## [Your objective]
Once every line in the data that follows has been checked for the word "subsetneq", give only the number of lines that hold it.

## [Records shown]
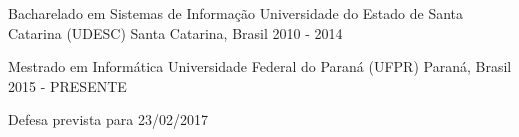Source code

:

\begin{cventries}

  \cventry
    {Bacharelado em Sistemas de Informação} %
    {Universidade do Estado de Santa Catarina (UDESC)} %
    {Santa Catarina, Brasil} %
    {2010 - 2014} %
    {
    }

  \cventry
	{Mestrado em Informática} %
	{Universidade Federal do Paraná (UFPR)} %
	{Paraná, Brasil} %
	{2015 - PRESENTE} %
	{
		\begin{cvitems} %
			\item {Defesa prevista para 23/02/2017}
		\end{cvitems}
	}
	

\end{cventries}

* * *

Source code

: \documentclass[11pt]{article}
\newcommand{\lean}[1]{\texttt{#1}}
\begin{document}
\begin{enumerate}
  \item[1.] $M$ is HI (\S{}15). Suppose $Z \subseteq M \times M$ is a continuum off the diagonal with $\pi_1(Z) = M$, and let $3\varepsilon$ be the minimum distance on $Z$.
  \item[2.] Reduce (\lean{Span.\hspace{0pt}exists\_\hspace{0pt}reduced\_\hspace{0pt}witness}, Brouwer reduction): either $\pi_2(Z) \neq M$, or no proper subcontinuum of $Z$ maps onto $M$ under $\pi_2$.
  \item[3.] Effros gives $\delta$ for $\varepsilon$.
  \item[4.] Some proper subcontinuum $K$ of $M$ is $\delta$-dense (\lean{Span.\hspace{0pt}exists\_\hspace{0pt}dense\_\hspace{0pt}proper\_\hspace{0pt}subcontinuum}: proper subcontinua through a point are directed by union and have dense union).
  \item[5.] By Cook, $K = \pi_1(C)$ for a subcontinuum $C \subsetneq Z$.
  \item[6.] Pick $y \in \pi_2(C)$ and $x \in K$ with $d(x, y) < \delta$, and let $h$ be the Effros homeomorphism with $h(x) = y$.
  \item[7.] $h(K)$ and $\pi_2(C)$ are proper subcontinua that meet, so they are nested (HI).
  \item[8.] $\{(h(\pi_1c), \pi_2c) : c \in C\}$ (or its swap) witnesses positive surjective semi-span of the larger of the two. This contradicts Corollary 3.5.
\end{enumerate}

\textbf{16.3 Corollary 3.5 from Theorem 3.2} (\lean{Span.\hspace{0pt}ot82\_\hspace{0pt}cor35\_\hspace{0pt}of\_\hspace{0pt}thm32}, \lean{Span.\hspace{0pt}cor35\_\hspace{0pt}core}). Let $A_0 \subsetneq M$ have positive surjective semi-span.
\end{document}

## [Task output]
2